(Beginning of Materials provided)

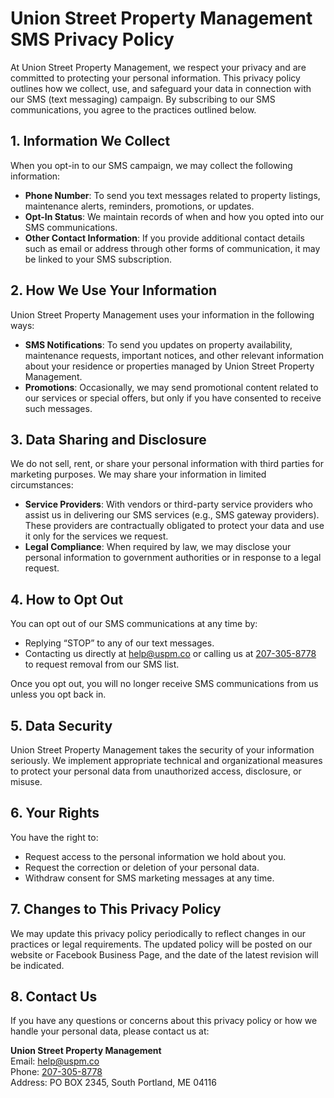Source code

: # Union Street Property Management SMS Privacy Policy

At Union Street Property Management, we respect your privacy and are committed to protecting your personal information. This privacy policy outlines how we collect, use, and safeguard your data in connection with our SMS (text messaging) campaign. By subscribing to our SMS communications, you agree to the practices outlined below.

## 1. Information We Collect

When you opt-in to our SMS campaign, we may collect the following information:

- **Phone Number**: To send you text messages related to property listings, maintenance alerts, reminders, promotions, or updates.
- **Opt-In Status**: We maintain records of when and how you opted into our SMS communications.
- **Other Contact Information**: If you provide additional contact details such as email or address through other forms of communication, it may be linked to your SMS subscription.

## 2. How We Use Your Information

Union Street Property Management uses your information in the following ways:

- **SMS Notifications**: To send you updates on property availability, maintenance requests, important notices, and other relevant information about your residence or properties managed by Union Street Property Management.
- **Promotions**: Occasionally, we may send promotional content related to our services or special offers, but only if you have consented to receive such messages.

## 3. Data Sharing and Disclosure

We do not sell, rent, or share your personal information with third parties for marketing purposes. We may share your information in limited circumstances:

- **Service Providers**: With vendors or third-party service providers who assist us in delivering our SMS services (e.g., SMS gateway providers). These providers are contractually obligated to protect your data and use it only for the services we request.
- **Legal Compliance**: When required by law, we may disclose your personal information to government authorities or in response to a legal request.

## 4. How to Opt Out

You can opt out of our SMS communications at any time by:

- Replying “STOP” to any of our text messages.
- Contacting us directly at [help@uspm.co](mailto:help@uspm.co) or calling us at [207-305-8778](tel:+12073058778) to request removal from our SMS list.

Once you opt out, you will no longer receive SMS communications from us unless you opt back in.

## 5. Data Security

Union Street Property Management takes the security of your information seriously. We implement appropriate technical and organizational measures to protect your personal data from unauthorized access, disclosure, or misuse.

## 6. Your Rights

You have the right to:

- Request access to the personal information we hold about you.
- Request the correction or deletion of your personal data.
- Withdraw consent for SMS marketing messages at any time.

## 7. Changes to This Privacy Policy

We may update this privacy policy periodically to reflect changes in our practices or legal requirements. The updated policy will be posted on our website or Facebook Business Page, and the date of the latest revision will be indicated.

## 8. Contact Us

If you have any questions or concerns about this privacy policy or how we handle your personal data, please contact us at:

**Union Street Property Management**  
Email: [help@uspm.co](mailto:help@uspm.co)  
Phone: [207-305-8778](tel:+12073058778)  
Address: PO BOX 2345, South Portland, ME 04116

(End of Materials provided)

Check each line of the material for the word "third". Copy the ones that have it.

We do not sell, rent, or share your personal information with third parties for marketing purposes. We may share your information in limited circumstances:
- **Service Providers**: With vendors or third-party service providers who assist us in delivering our SMS services (e.g., SMS gateway providers). These providers are contractually obligated to protect your data and use it only for the services we request.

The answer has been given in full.